Growing digital and full-service marketing help
Now that the Coasties print media is well-established, Amy is focused on growing its digital channels. She views the magazine as the backbone of support for local businesses, and the Coasties digital channels as providing immediate news about local businesses on the Central Coast.
“I do believe it has to be a double-pronged approach. You have to have print and digital work together,” she says.
Outside of its print and digital channels, the Coasties brand now provides general marketing support for local businesses.
“There’s a growth in people starting businesses since the pandemic, but starting a business isn’t having an idea and then just putting it out there. If nobody can hear you, there’s no point.”
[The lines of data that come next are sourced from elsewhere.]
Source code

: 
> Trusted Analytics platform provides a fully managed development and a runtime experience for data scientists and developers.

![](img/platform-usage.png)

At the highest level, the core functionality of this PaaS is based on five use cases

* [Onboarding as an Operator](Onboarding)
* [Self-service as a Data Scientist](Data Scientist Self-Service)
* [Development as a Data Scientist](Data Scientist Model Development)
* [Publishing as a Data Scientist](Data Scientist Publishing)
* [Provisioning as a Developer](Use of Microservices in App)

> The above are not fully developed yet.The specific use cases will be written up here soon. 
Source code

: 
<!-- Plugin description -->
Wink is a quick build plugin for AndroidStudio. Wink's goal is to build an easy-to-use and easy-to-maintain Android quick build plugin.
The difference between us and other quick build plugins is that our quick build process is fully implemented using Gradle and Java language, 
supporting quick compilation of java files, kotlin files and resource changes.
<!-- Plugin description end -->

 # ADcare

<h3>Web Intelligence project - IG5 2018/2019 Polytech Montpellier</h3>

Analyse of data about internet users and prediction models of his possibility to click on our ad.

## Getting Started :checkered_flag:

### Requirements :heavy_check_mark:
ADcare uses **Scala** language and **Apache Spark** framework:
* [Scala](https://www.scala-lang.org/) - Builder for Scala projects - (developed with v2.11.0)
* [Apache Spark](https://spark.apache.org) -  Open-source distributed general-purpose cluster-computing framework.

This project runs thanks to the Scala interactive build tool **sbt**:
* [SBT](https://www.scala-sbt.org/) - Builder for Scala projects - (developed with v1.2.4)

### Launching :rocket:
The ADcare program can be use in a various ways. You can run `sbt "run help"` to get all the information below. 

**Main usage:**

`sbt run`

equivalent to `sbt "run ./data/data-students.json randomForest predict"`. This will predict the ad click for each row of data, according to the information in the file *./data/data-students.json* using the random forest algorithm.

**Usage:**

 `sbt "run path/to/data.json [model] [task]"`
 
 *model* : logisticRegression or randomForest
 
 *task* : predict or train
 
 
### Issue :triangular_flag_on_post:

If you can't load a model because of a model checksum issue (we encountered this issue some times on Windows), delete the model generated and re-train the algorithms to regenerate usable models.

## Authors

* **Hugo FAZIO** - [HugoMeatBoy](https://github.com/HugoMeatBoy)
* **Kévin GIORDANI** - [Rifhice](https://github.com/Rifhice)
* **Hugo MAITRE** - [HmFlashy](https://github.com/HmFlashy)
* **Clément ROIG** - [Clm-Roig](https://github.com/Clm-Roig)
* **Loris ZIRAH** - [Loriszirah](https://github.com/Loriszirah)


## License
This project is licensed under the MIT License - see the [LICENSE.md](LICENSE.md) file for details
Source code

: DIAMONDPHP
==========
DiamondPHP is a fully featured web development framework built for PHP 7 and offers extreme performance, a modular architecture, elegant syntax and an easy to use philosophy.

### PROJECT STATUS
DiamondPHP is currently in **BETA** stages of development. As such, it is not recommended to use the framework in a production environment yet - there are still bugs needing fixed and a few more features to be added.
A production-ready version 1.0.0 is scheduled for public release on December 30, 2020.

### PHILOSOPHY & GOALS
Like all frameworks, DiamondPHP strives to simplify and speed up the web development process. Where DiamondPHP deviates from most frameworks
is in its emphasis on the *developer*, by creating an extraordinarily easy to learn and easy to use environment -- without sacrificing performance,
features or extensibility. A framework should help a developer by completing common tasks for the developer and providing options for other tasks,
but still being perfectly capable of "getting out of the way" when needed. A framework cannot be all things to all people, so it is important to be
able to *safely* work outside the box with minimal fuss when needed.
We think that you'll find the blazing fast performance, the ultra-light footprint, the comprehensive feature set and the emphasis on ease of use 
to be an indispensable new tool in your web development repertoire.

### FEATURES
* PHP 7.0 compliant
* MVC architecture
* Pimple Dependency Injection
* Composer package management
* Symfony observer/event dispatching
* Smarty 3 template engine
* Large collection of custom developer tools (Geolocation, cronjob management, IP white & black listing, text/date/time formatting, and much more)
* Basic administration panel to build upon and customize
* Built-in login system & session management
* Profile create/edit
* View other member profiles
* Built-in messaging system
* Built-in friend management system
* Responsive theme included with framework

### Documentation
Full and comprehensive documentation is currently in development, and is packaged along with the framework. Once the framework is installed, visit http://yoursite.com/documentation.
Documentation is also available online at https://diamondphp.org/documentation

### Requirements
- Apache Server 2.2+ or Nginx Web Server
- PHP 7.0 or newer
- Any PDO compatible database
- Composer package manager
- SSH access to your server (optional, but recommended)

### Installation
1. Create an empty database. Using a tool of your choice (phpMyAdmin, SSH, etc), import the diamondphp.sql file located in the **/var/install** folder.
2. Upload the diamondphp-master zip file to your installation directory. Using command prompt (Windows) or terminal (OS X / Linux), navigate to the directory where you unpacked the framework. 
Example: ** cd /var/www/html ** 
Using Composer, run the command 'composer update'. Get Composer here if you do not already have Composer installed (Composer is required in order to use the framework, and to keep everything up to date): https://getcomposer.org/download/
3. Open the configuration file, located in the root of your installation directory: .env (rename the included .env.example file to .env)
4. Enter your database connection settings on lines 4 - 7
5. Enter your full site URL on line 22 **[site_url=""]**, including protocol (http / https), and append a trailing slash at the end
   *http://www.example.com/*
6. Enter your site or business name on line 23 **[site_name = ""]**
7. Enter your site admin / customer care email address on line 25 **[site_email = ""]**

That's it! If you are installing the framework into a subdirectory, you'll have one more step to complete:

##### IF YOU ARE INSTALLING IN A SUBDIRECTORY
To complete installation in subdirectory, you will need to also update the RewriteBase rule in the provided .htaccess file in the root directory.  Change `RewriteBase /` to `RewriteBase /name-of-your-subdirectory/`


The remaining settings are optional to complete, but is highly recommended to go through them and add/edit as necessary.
So Amy now offers affordable social media, website and SEO services to local businesses who are skilled in the service that they provide but struggle with the marketing elements.
“Marketing is expensive and often out of reach for your one-man and one-woman business. It’s a daunting overhead. So offering affordable marketing help is a potential area of growth.”
Amy’s advice for those looking to start a regional magazine
Amy says that coming onto the scene as a new publication is really hard.
“There’s a lot of noise – everyone is a content creator now. A lot of people on the Central Coast lost their jobs because of COVID-19, so all of a sudden regional blog sites and social media accounts started popping up.
“And part of the reason for launching a magazine rather than going straight online was about standing ourselves outside of the crowd. I’m a journalist with extensive experience. I didn’t just one day decide to do a food blog. Not that there’s anything wrong with that. But I wanted Coasties to be seen as a leader, from the start.”
So, if you are looking to start a magazine, what are Amy’s tips for a successful launch?
“If you want to do it, stop thinking about it and just do it. Know your audience. Spend time to really know them and then jump in. Because if you hesitate, someone else will beat you to it.”
“And most of all, keep it hyper-focused, and be confident in your messaging. I’m super confident with the Coasties brand in six months, and it pays dividends.”